Gone are former defensive coordinator Bob Sanders and most of his staff, along with the team's long-standing 4-3 defensive alignment. With new defensive coordinator Dom Capers come new coaches -- and, most significantly, a new 3-4 scheme.
It's a major change for Packers defensive players, many of whom have played their entire careers in the 4-3. But with a mandatory minicamp coming up next week, Packers coach Mike McCarthy is pleased with the progress Capers and his coaches are making.
"I feel very good about what we have accomplished to this point," McCarthy said. "Defensively, Dom has been able to get his whole package in, which is very refreshing. I think it's a compliment to both the coaches and players. If they did not spend the extra one-on-one time in April, we would not be in this position today."
While recent voluntary organized team activity (OTA) practice sessions have given Capers the chance to teach his defense to players in a group setting, McCarthy said those practices alone would not have been enough time to get Packers players comfortable with the new scheme.
For that, McCarthy credits players for spending time in Green Bay even before OTAs began, giving Capers and position coaches more time for individual instruction.
"It's really the commitment of the one-on-one time," McCarthy said. "To just sit here and think that you can install a defense with the volume of our new scheme just throughout the OTA practices is really foolish. It's the commitment from the players being here since March, and once again, I think we are in very good shape."
One player not present for much of the offseason program was Pro Bowl safety Nick Collins, who showed up for Wednesday's voluntary practice but has otherwise been absent for personal reasons. Collins also is believed to be unhappy with his contract.
Collins mostly watched during the "jog-through" portion of Wednesday's practice before leaving to work out with a group of players who are rehabilitating injuries.
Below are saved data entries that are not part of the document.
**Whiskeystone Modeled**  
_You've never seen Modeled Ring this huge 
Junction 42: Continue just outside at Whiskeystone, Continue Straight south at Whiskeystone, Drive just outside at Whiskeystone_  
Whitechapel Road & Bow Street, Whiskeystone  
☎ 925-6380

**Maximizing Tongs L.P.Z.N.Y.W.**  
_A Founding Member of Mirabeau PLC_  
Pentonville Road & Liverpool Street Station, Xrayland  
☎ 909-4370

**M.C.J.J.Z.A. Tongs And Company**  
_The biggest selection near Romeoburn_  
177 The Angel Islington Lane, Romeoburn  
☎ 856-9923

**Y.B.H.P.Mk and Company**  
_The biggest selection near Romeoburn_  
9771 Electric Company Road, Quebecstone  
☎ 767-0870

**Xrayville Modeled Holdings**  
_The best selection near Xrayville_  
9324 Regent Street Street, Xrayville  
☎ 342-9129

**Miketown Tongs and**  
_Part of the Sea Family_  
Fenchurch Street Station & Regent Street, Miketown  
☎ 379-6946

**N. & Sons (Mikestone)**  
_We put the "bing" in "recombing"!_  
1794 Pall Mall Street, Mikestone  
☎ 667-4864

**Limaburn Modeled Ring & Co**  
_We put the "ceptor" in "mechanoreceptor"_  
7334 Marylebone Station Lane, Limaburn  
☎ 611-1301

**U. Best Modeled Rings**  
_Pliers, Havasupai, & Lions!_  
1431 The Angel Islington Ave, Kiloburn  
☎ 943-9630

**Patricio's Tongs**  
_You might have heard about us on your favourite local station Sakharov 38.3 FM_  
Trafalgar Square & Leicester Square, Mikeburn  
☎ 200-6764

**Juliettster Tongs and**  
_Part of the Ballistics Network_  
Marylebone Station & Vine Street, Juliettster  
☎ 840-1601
McCarthy said Collins wasn't injured, but the team is bringing him along slowly because he hasn't been present for practices.
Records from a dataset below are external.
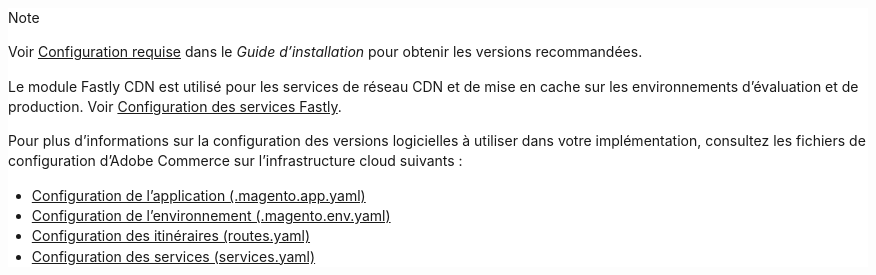 >[!NOTE]
>
>Voir [Configuration requise](https://experienceleague.adobe.com/docs/commerce-operations/installation-guide/system-requirements.html?lang=fr) dans le _Guide d’installation_ pour obtenir les versions recommandées.

Le module Fastly CDN est utilisé pour les services de réseau CDN et de mise en cache sur les environnements d’évaluation et de production. Voir [Configuration des services Fastly](../cdn/fastly.md).

Pour plus d’informations sur la configuration des versions logicielles à utiliser dans votre implémentation, consultez les fichiers de configuration d’Adobe Commerce sur l’infrastructure cloud suivants :

- [Configuration de l’application (.magento.app.yaml)](../application/configure-app-yaml.md)
- [Configuration de l’environnement (.magento.env.yaml)](../environment/configure-env-yaml.md)
- [Configuration des itinéraires (routes.yaml)](../routes/routes-yaml.md)
- [Configuration des services (services.yaml)](../services/services-yaml.md)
"He obviously hasn't been here, so we'll see how the rehab workout went," McCarthy said. "I have not had a chance to visit with the trainers and see where Nick is."
Collins did not speak to reporters in the locker room after practice.
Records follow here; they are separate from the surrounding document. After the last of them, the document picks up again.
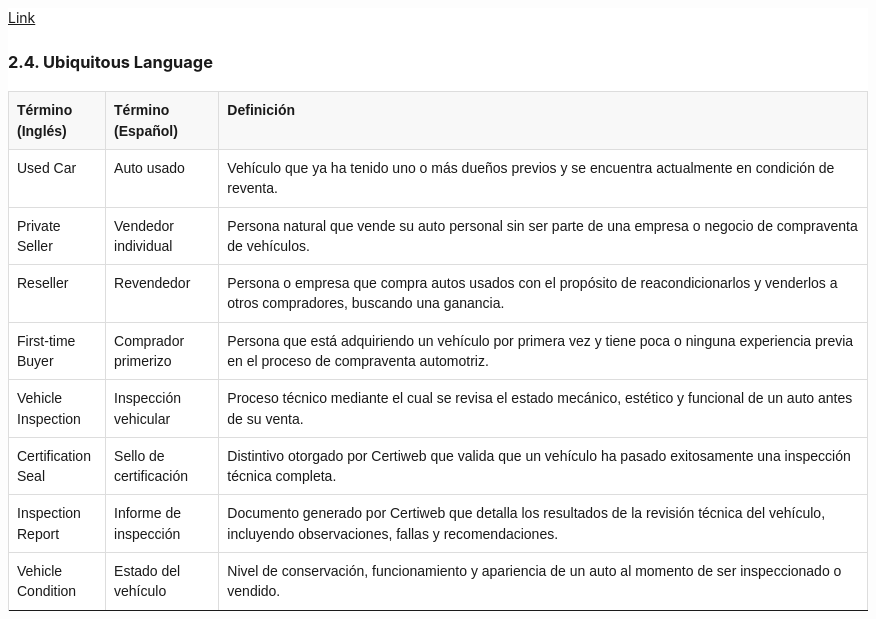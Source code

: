 [Link](https://lucid.app/lucidspark/6619d091-cd80-4e92-b0dd-630565981dd9/edit?viewport_loc=726%2C2808%2C3840%2C1918%2C0_0&invitationId=inv_66fb4dd7-a579-427b-9bb2-e7c7b021ef0b)

### 2.4. Ubiquitous Language

<table style="width:100%; border-collapse: collapse; font-family: sans-serif; font-size: 14px;">
  <thead style="background-color: #f8f8f8; text-align: left;">
    <tr>
      <th style="border: 1px solid #ddd; padding: 8px;">Término (Inglés)</th>
      <th style="border: 1px solid #ddd; padding: 8px;">Término (Español)</th>
      <th style="border: 1px solid #ddd; padding: 8px;">Definición</th>
    </tr>
  </thead>
  <tbody>
    <tr>
      <td style="border: 1px solid #ddd; padding: 8px;">Used Car</td>
      <td style="border: 1px solid #ddd; padding: 8px;">Auto usado</td>
      <td style="border: 1px solid #ddd; padding: 8px;">Vehículo que ya ha tenido uno o más dueños previos y se encuentra actualmente en condición de reventa.</td>
    </tr>
    <tr>
      <td style="border: 1px solid #ddd; padding: 8px;">Private Seller</td>
      <td style="border: 1px solid #ddd; padding: 8px;">Vendedor individual</td>
      <td style="border: 1px solid #ddd; padding: 8px;">Persona natural que vende su auto personal sin ser parte de una empresa o negocio de compraventa de vehículos.</td>
    </tr>
    <tr>
      <td style="border: 1px solid #ddd; padding: 8px;">Reseller</td>
      <td style="border: 1px solid #ddd; padding: 8px;">Revendedor</td>
      <td style="border: 1px solid #ddd; padding: 8px;">Persona o empresa que compra autos usados con el propósito de reacondicionarlos y venderlos a otros compradores, buscando una ganancia.</td>
    </tr>
    <tr>
      <td style="border: 1px solid #ddd; padding: 8px;">First-time Buyer</td>
      <td style="border: 1px solid #ddd; padding: 8px;">Comprador primerizo</td>
      <td style="border: 1px solid #ddd; padding: 8px;">Persona que está adquiriendo un vehículo por primera vez y tiene poca o ninguna experiencia previa en el proceso de compraventa automotriz.</td>
    </tr>
    <tr>
      <td style="border: 1px solid #ddd; padding: 8px;">Vehicle Inspection</td>
      <td style="border: 1px solid #ddd; padding: 8px;">Inspección vehicular</td>
      <td style="border: 1px solid #ddd; padding: 8px;">Proceso técnico mediante el cual se revisa el estado mecánico, estético y funcional de un auto antes de su venta.</td>
    </tr>
    <tr>
      <td style="border: 1px solid #ddd; padding: 8px;">Certification Seal</td>
      <td style="border: 1px solid #ddd; padding: 8px;">Sello de certificación</td>
      <td style="border: 1px solid #ddd; padding: 8px;">Distintivo otorgado por Certiweb que valida que un vehículo ha pasado exitosamente una inspección técnica completa.</td>
    </tr>
    <tr>
      <td style="border: 1px solid #ddd; padding: 8px;">Inspection Report</td>
      <td style="border: 1px solid #ddd; padding: 8px;">Informe de inspección</td>
      <td style="border: 1px solid #ddd; padding: 8px;">Documento generado por Certiweb que detalla los resultados de la revisión técnica del vehículo, incluyendo observaciones, fallas y recomendaciones.</td>
    </tr>
    <tr>
      <td style="border: 1px solid #ddd; padding: 8px;">Vehicle Condition</td>
      <td style="border: 1px solid #ddd; padding: 8px;">Estado del vehículo</td>
      <td style="border: 1px solid #ddd; padding: 8px;">Nivel de conservación, funcionamiento y apariencia de un auto al momento de ser inspeccionado o vendido.</td>
    </tr>
    <tr>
The transition has been tough even for players who have been around this offseason.
Aaron Kampman might be the player most affected by the switch, because he has to switch from a pass rushing defensive end to an outside linebacker who specializes in rushing the passer but also has pass coverage responsibilities. Kampman has spent the offseason trying to evade questions about his comfort level in the new scheme.
Others have said they like it, including inside linebacker A.J. Hawk and rookie outside linebacker Clay Matthews.
"I fit in real well," said Matthews, a first-round pick out of Southern California. "I think my skills are fit for a 3-4. So I'm very fortunate to be a part of this team and the new defense that's being implemented. I'm looking forward to understanding the defense that much better and making some plays."
Veteran linebacker Brady Poppinga acknowledges that the transition to a 3-4 is challenging, but he's trying to make the most of it.
"I'm enjoying myself very thoroughly," Poppinga said. "It's a process. When I came in here, I was a malleable piece of clay four years ago. Now, I'm breaking that clay pottery down -- boom! -- to build it back up. So it's a process. But I think I'm taking the necessary steps, and I'm enjoying the moment."